Justin Trudeau hausse le ton à l’égard des Canadiens qui continuent de voyager malgré la pandémie, évoquant la possibilité d’imposer de nouvelles mesures, sans préavis.

Le premier ministre n’a toutefois pas voulu dire ce qu’il avait en tête.

Il s’est contenté de rappeler les mesures déjà prises: test de PCR avant l’embarquement vers le Canada et quarantaine de deux semaines obligatoire à l’arrivée. Il a ajouté qu’il discute avec les premiers ministres des provinces de la possibilité d’en faire plus, surtout à l’approche de la semaine de relâche scolaire.

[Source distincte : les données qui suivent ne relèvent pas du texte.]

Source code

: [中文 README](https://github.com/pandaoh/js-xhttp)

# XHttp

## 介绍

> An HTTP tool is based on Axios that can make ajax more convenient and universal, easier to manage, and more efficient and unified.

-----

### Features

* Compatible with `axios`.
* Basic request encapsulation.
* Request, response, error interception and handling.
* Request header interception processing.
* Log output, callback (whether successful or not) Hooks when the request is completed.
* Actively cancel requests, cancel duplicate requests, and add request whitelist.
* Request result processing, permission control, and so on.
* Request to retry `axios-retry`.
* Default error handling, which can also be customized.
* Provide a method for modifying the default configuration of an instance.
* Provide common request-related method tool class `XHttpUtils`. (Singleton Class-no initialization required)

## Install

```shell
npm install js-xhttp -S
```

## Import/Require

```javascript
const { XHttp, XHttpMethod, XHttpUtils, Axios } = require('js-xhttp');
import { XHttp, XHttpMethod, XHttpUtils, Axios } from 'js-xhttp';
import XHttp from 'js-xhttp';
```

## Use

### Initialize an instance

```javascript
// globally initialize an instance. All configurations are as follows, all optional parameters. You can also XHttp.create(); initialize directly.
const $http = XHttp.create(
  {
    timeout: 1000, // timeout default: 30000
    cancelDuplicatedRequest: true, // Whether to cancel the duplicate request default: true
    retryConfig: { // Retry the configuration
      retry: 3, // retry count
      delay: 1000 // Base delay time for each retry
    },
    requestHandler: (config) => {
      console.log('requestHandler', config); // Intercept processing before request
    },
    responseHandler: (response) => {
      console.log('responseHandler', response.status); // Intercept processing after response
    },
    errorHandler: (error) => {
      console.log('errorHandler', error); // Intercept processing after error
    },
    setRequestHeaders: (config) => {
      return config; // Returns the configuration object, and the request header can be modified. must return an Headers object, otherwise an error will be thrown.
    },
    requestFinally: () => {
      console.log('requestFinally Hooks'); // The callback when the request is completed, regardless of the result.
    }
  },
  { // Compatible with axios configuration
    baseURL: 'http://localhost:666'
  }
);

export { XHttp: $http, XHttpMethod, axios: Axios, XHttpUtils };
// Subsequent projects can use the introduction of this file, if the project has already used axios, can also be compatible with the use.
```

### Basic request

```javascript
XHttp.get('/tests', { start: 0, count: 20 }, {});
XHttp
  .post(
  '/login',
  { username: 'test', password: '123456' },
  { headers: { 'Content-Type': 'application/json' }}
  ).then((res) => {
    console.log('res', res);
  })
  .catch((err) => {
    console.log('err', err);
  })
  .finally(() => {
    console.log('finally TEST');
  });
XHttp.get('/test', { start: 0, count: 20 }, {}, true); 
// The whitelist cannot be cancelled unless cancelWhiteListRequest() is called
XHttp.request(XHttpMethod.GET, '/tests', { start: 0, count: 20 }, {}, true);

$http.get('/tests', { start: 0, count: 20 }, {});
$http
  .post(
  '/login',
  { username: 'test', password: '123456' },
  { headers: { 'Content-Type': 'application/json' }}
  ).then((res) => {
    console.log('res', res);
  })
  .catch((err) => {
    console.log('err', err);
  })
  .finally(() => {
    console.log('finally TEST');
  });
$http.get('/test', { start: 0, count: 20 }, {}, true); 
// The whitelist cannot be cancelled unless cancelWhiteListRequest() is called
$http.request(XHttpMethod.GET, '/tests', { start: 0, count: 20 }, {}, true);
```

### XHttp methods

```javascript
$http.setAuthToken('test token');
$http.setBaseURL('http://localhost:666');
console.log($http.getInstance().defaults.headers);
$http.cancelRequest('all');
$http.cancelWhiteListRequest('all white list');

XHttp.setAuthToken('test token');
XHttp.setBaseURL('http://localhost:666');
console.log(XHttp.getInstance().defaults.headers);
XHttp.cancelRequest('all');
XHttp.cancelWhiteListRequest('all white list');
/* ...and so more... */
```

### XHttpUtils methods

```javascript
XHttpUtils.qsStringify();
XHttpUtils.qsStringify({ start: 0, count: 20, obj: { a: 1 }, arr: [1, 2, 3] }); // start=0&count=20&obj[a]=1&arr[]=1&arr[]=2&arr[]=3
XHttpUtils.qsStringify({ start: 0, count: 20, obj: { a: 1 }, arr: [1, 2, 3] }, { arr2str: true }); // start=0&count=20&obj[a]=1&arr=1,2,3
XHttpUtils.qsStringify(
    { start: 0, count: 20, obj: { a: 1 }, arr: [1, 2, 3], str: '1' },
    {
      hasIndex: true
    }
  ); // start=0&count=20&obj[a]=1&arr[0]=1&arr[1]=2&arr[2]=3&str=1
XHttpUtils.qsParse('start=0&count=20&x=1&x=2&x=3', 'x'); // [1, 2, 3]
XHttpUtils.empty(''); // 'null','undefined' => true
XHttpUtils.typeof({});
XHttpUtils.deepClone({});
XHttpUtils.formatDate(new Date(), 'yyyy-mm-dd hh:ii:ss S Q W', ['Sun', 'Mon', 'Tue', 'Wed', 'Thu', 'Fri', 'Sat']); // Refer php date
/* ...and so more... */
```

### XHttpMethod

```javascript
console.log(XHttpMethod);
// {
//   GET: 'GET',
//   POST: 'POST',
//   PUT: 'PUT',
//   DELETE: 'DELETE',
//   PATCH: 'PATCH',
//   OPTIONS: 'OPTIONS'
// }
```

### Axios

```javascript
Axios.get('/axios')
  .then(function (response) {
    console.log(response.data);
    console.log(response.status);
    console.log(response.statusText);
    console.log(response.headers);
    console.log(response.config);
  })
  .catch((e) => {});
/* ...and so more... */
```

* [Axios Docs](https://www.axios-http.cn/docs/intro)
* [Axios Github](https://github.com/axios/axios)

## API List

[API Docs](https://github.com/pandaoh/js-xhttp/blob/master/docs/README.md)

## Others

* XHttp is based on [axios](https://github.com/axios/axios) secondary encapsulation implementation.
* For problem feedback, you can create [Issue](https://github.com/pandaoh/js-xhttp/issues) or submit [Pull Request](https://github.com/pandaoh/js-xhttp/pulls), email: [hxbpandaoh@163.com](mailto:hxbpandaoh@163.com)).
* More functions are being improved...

Il a cité l’apparition des nouveaux variants du virus de la COVID-19, détectés au Royaume-Uni, au Brésil et en Afrique du Sud, pour justifier la nécessité d’en faire davantage pour assurer la sécurité des Canadiens.

Tout en continuant à souligner que la Constitution canadienne garantit la liberté de se déplacer, M. Trudeau s’est dit prêt à imposer de nouvelles mesures «très sévères».

Ces derniers jours, plusieurs ont mis en doute l’efficacité de la surveillance de la quarantaine des voyageurs qui rentrent au pays.

Et on attend que soit prolongée la fermeture de la frontière internationale du Canada, fermeture qui est en vigueur jusqu’au 21 janvier et qui interdit l’entrée au pays de ressortissants étrangers, à moins qu’il ne s’agisse de voyage essentiel.

La fermeture de la frontière terrestre entre le Canada et les États-Unis, elle, a été prolongée jusqu’au 21 février.